When the primary winding of a transformer is connected to an AC voltage source, and the secondary winding terminal are kept open circuited, the transformer is said to be operating at no-load.
Such an ideal transformer under no-load is schematically shown in above figure.
For a sinusoidal input, current in the primary winding is: i1 = Im . Sin(ωt)
Flux is also sinusoidal , Ⲫ = Ⲫm . Sin(ωt)
Self-induced EMF in the primary winding: e1 = Em1 . Sin(ωt - 90°)
Thus, the induced EMF E1 in the primary winding lags behind the mutual flux Ⲫ by 90° in phase.
According to Lenz's law, this induced EMF must oppose the supply voltage V1 . For an ideal transformer, since the winding impedance is neglected, this self-induced EMF in the primary winding will be exactly equal and opposite to the supply voltage, i.e., V1 = -E1 , which means they are exactly opposite in phase, i.e., at 180° with respect to each other.
Note that the same flux Ⲫ links with the secondary coil also and induces a mutually induced EMF in the secondary winding.
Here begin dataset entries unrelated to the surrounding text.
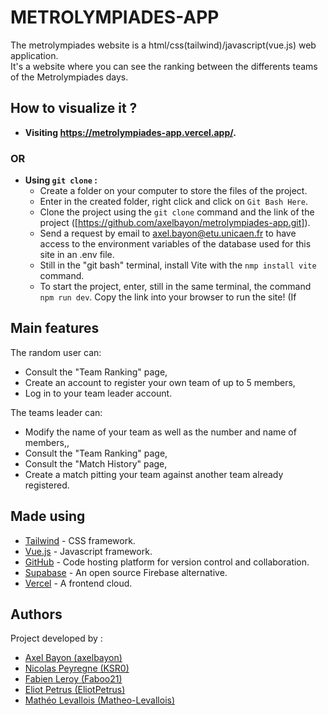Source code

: # METROLYMPIADES-APP
The metrolympiades website is a html/css(tailwind)/javascript(vue.js) web application.<br>
It's a website where you can see the ranking between the differents teams of the Metrolympiades days.

## How to visualize it ?

- **Visiting https://metrolympiades-app.vercel.app/.**
### OR
- **Using `git clone` :**
  - Create a folder on your computer to store the files of the project.
  - Enter in the created folder, right click and click on `Git Bash Here`.
  - Clone the project using the `git clone` command and the link of the project ([https://github.com/axelbayon/metrolympiades-app.git]).
  - Send a request by email to axel.bayon@etu.unicaen.fr to have access to the environment variables of the database used for this site in an .env file.
  - Still in the "git bash" terminal, install Vite with the `nmp install vite` command.
  - To start the project, enter, still in the same terminal, the command `npm run dev`. Copy the link into your browser to run the site! (If 


## Main features

The random user can:

- Consult the "Team Ranking" page,
- Create an account to register your own team of up to 5 members,
- Log in to your team leader account.

The teams leader can:

- Modify the name of your team as well as the number and name of members,,
- Consult the "Team Ranking" page,
- Consult the "Match History" page,
- Create a match pitting your team against another team already registered.


## Made using

- [Tailwind](https://tailwindcss.com/) - CSS framework.
- [Vue.js](https://vuejs.org/) - Javascript framework.
- [GitHub](https://github.com/) - Code hosting platform for version control and collaboration.
- [Supabase](https://supabase.com/) - An open source Firebase alternative.
- [Vercel](https://vercel.com/) - A frontend cloud.

## Authors
Project developed by :
- [Axel Bayon (axelbayon)](https://github.com/axelbayon)
- [Nicolas Peyregne (KSR0)](https://github.com/KSR0)
- [Fabien Leroy (Faboo21)](https://github.com/Faboo21)
- [Eliot Petrus (EliotPetrus)](https://github.com/EliotPetrus)
- [Mathéo Levallois (Matheo-Levallois)](https://github.com/Matheo-Levallois)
Value of this secondary EMF is: e2 = Em2 . Sin(ωt - 90°)
Thus, E2 also lags behind the flux Ⲫ by 90° and the two EMFs E1 and E2 are in the same phase. with the secondary terminal open circuited, V2 = E2 .
Note that the two EMFs E1 and E2 are related by the turns ratio:
E1 / E2 = N1 / N2 = a
Diagrammatically, some of these quantities are represented in below figure.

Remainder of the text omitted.